Transcribe all of the records, leaving out any pictures.

───── INFORMATION SHOWN ─────

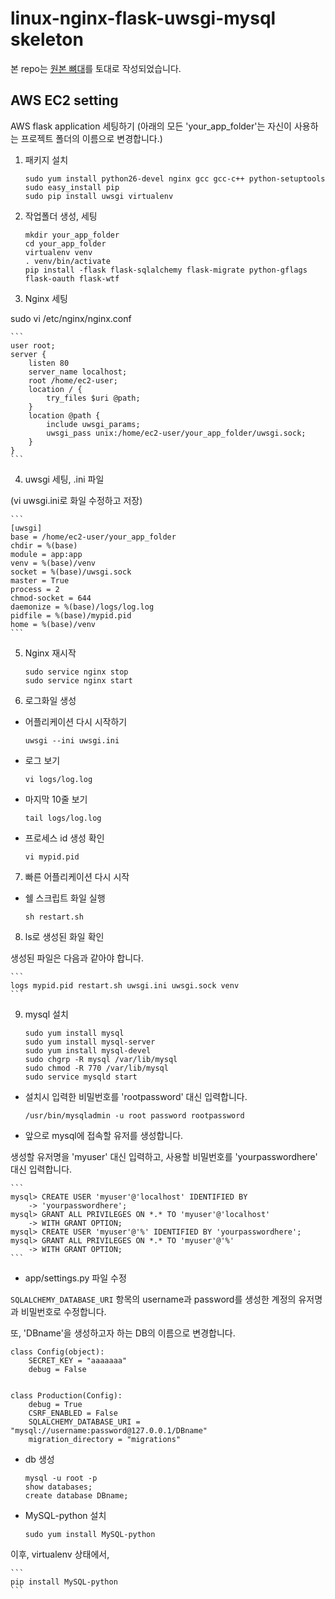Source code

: # linux-nginx-flask-uwsgi-mysql skeleton

본 repo는 [원본 뼈대](https://github.com/Hogoonn/AWS-nginx-flask-uwsgi-mysql-skeleton)를 토대로 작성되었습니다.


## AWS EC2 setting

AWS flask application 세팅하기
(아래의 모든 'your_app_folder'는 자신이 사용하는 프로젝트 폴더의 이름으로 변경합니다.)

1. 패키지 설치
    ```
    sudo yum install python26-devel nginx gcc gcc-c++ python-setuptools
    sudo easy_install pip
    sudo pip install uwsgi virtualenv
    ```

2. 작업폴더 생성, 세팅
    ```
    mkdir your_app_folder
    cd your_app_folder
    virtualenv venv
    . venv/bin/activate
    pip install -flask flask-sqlalchemy flask-migrate python-gflags flask-oauth flask-wtf
    ```

3. Nginx 세팅

sudo vi /etc/nginx/nginx.conf

    ```
    user root;
    server {
        listen 80
        server_name localhost;
        root /home/ec2-user;
        location / {
            try_files $uri @path;
        }
        location @path {
            include uwsgi_params;
            uwsgi_pass unix:/home/ec2-user/your_app_folder/uwsgi.sock;
        }
    }
    ```

4. uwsgi 세팅, .ini 파일

(vi uwsgi.ini로 화일 수정하고 저장)

    ```
    [uwsgi]
    base = /home/ec2-user/your_app_folder
    chdir = %(base)
    module = app:app
    venv = %(base)/venv
    socket = %(base)/uwsgi.sock
    master = True
    process = 2
    chmod-socket = 644
    daemonize = %(base)/logs/log.log
    pidfile = %(base)/mypid.pid
    home = %(base)/venv
    ```

5. Nginx 재시작

    ```
    sudo service nginx stop
    sudo service nginx start
    ```

6. 로그화일 생성 

 - 어플리케이션 다시 시작하기

    ```
    uwsgi --ini uwsgi.ini
    ```
 - 로그 보기

    ```
    vi logs/log.log
    ```

 - 마지막 10줄 보기

    ```
    tail logs/log.log
    ```
 - 프로세스 id 생성 확인

    ```
    vi mypid.pid
    ```

7. 빠른 어플리케이션 다시 시작

 - 쉘 스크립트 화일 실행

    ```
    sh restart.sh 
    ```

8. ls로 생성된 화일 확인

생성된 파일은 다음과 같아야 합니다.

    ```
    logs mypid.pid restart.sh uwsgi.ini uwsgi.sock venv
    ```

9. mysql 설치

    ```
    sudo yum install mysql
    sudo yum install mysql-server
    sudo yum install mysql-devel
    sudo chgrp -R mysql /var/lib/mysql
    sudo chmod -R 770 /var/lib/mysql
    sudo service mysqld start
    ```

 - 설치시 입력한 비밀번호를 'rootpassword' 대신 입력합니다.

    ```
    /usr/bin/mysqladmin -u root password rootpassword
    ```
 - 앞으로 mysql에 접속할 유저를 생성합니다.

 생성할 유저명을 'myuser' 대신 입력하고, 사용할 비밀번호를 'yourpasswordhere' 대신 입력합니다.

    ```
    mysql> CREATE USER 'myuser'@'localhost' IDENTIFIED BY 
        -> 'yourpasswordhere';
    mysql> GRANT ALL PRIVILEGES ON *.* TO 'myuser'@'localhost'
        -> WITH GRANT OPTION;
    mysql> CREATE USER 'myuser'@'%' IDENTIFIED BY 'yourpasswordhere';
    mysql> GRANT ALL PRIVILEGES ON *.* TO 'myuser'@'%'
        -> WITH GRANT OPTION;
    ```

 - app/settings.py 파일 수정

 `SQLALCHEMY_DATABASE_URI` 항목의 username과 password를 생성한 계정의 유저명과 비밀번호로 수정합니다.

 또, 'DBname'을 생성하고자 하는 DB의 이름으로 변경합니다.

```
class Config(object):
    SECRET_KEY = "aaaaaaa"
    debug = False


class Production(Config):
    debug = True
    CSRF_ENABLED = False
    SQLALCHEMY_DATABASE_URI = "mysql://username:password@127.0.0.1/DBname"
    migration_directory = "migrations"
```

 - db 생성

    ```
    mysql -u root -p
    show databases;
    create database DBname;
    ```

 - MySQL-python 설치

    ```
    sudo yum install MySQL-python
    ```

이후, virtualenv 상태에서,

    ```
    pip install MySQL-python
    ```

─────

* _PROBLEM SOLUTION_:
Source code

: # linux-nginx-flask-uwsgi-mysql skeleton

본 repo는 [원본 뼈대](https://github.com/Hogoonn/AWS-nginx-flask-uwsgi-mysql-skeleton)를 토대로 작성되었습니다.


## AWS EC2 setting

AWS flask application 세팅하기
(아래의 모든 'your_app_folder'는 자신이 사용하는 프로젝트 폴더의 이름으로 변경합니다.)

1. 패키지 설치
    ```
    sudo yum install python26-devel nginx gcc gcc-c++ python-setuptools
    sudo easy_install pip
    sudo pip install uwsgi virtualenv
    ```

2. 작업폴더 생성, 세팅
    ```
    mkdir your_app_folder
    cd your_app_folder
    virtualenv venv
    . venv/bin/activate
    pip install -flask flask-sqlalchemy flask-migrate python-gflags flask-oauth flask-wtf
    ```

3. Nginx 세팅

sudo vi /etc/nginx/nginx.conf

    ```
    user root;
    server {
        listen 80
        server_name localhost;
        root /home/ec2-user;
        location / {
            try_files $uri @path;
        }
        location @path {
            include uwsgi_params;
            uwsgi_pass unix:/home/ec2-user/your_app_folder/uwsgi.sock;
        }
    }
    ```

4. uwsgi 세팅, .ini 파일

(vi uwsgi.ini로 화일 수정하고 저장)

    ```
    [uwsgi]
    base = /home/ec2-user/your_app_folder
    chdir = %(base)
    module = app:app
    venv = %(base)/venv
    socket = %(base)/uwsgi.sock
    master = True
    process = 2
    chmod-socket = 644
    daemonize = %(base)/logs/log.log
    pidfile = %(base)/mypid.pid
    home = %(base)/venv
    ```

5. Nginx 재시작

    ```
    sudo service nginx stop
    sudo service nginx start
    ```

6. 로그화일 생성 

 - 어플리케이션 다시 시작하기

    ```
    uwsgi --ini uwsgi.ini
    ```
 - 로그 보기

    ```
    vi logs/log.log
    ```

 - 마지막 10줄 보기

    ```
    tail logs/log.log
    ```
 - 프로세스 id 생성 확인

    ```
    vi mypid.pid
    ```

7. 빠른 어플리케이션 다시 시작

 - 쉘 스크립트 화일 실행

    ```
    sh restart.sh 
    ```

8. ls로 생성된 화일 확인

생성된 파일은 다음과 같아야 합니다.

    ```
    logs mypid.pid restart.sh uwsgi.ini uwsgi.sock venv
    ```

9. mysql 설치

    ```
    sudo yum install mysql
    sudo yum install mysql-server
    sudo yum install mysql-devel
    sudo chgrp -R mysql /var/lib/mysql
    sudo chmod -R 770 /var/lib/mysql
    sudo service mysqld start
    ```

 - 설치시 입력한 비밀번호를 'rootpassword' 대신 입력합니다.

    ```
    /usr/bin/mysqladmin -u root password rootpassword
    ```
 - 앞으로 mysql에 접속할 유저를 생성합니다.

 생성할 유저명을 'myuser' 대신 입력하고, 사용할 비밀번호를 'yourpasswordhere' 대신 입력합니다.

    ```
    mysql> CREATE USER 'myuser'@'localhost' IDENTIFIED BY 
        -> 'yourpasswordhere';
    mysql> GRANT ALL PRIVILEGES ON *.* TO 'myuser'@'localhost'
        -> WITH GRANT OPTION;
    mysql> CREATE USER 'myuser'@'%' IDENTIFIED BY 'yourpasswordhere';
    mysql> GRANT ALL PRIVILEGES ON *.* TO 'myuser'@'%'
        -> WITH GRANT OPTION;
    ```

 - app/settings.py 파일 수정

 `SQLALCHEMY_DATABASE_URI` 항목의 username과 password를 생성한 계정의 유저명과 비밀번호로 수정합니다.

 또, 'DBname'을 생성하고자 하는 DB의 이름으로 변경합니다.

```
class Config(object):
    SECRET_KEY = "aaaaaaa"
    debug = False


class Production(Config):
    debug = True
    CSRF_ENABLED = False
    SQLALCHEMY_DATABASE_URI = "mysql://username:password@127.0.0.1/DBname"
    migration_directory = "migrations"
```

 - db 생성

    ```
    mysql -u root -p
    show databases;
    create database DBname;
    ```

 - MySQL-python 설치

    ```
    sudo yum install MySQL-python
    ```

이후, virtualenv 상태에서,

    ```
    pip install MySQL-python
    ```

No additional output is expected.